There is great interest in gene targeted and enzyme targeted therapies:
GBA-associated Parkinson’s disease from the glucocerebrosidase (GBA) gene is of interest to many investigators. The pharmaceutical company Sanofi has a Phase II trial of a glucosylceramide synthase inhibitor to treat people with Parkinson’s who have the GBA gene (GZ/SAR402671).
The gene that makes amino acid decarboxylase (AADC) and promotes conversion of brain chemicals (dopamine, serotonin) has been a target for clinical trials. There are positive interim results from an ongoing phase Ib trial and a current open-label trial.
Ambroxol is an older drug that has been used to treat respiratory disease (decreases mucus). It also increases brain GCase activity. There are trials exploring disease modification and dementia. Allergan has a similar drug LTI-291 that may go into clinical trials soon.
Denali has a LRRK2 inhibitor for people with the genetic mutation (LRRK2) that causes Parkinson’s.
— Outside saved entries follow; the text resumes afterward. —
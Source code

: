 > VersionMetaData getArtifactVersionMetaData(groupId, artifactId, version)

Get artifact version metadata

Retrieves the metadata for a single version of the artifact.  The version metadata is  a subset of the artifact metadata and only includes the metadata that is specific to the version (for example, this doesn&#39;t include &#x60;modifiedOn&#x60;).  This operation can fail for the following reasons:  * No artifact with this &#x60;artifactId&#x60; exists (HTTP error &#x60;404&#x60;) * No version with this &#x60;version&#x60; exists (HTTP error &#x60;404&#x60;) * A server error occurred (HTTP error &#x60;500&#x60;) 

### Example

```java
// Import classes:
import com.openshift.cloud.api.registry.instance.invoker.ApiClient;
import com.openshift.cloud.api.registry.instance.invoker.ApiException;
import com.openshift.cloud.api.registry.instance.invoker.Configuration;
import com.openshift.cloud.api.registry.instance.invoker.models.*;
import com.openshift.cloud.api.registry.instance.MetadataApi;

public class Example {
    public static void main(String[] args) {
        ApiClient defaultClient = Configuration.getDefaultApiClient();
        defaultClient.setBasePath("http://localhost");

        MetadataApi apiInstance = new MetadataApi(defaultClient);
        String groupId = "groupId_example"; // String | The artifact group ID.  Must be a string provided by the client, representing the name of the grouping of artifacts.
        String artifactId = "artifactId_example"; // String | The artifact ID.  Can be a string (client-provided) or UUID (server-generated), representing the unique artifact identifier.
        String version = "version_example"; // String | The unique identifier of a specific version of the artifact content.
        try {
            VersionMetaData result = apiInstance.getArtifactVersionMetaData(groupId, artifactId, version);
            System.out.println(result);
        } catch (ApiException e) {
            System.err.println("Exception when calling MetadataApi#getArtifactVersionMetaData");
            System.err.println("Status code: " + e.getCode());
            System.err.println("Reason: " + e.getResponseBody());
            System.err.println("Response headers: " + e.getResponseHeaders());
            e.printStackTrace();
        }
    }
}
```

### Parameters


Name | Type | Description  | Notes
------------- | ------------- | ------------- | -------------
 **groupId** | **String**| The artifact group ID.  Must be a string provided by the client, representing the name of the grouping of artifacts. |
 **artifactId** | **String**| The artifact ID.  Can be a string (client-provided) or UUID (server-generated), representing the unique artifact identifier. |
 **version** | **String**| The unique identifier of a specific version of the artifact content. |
It is called DNL201. There is also a second drug DNL151 that is being tested in the Netherlands.
Finally, there is great interest in vaccine and immunotherapy trials:
There is a vaccine trial called AFFiRiS that passed its safety testing. It is moving into the next phase to see how it will affect symptoms and disease progression.
There are two antibody Infusion trials using intravenous injections. The current trials are Biogen (phase 2a) and Roche (phase 2b). The safety data from these trials has been promising, but there are not results of efficacy or disease modification.
We encourage all people with Parkinson’s to stay abreast of new and emerging therapies. It is important to regularly learn about the latest Parkinson’s treatments and medications, and to check clinicaltrials.gov for the current status of ongoing research. Even if you decide a clinical trial is not for you, you may still find it useful and hopeful to monitor the latest developments in the field.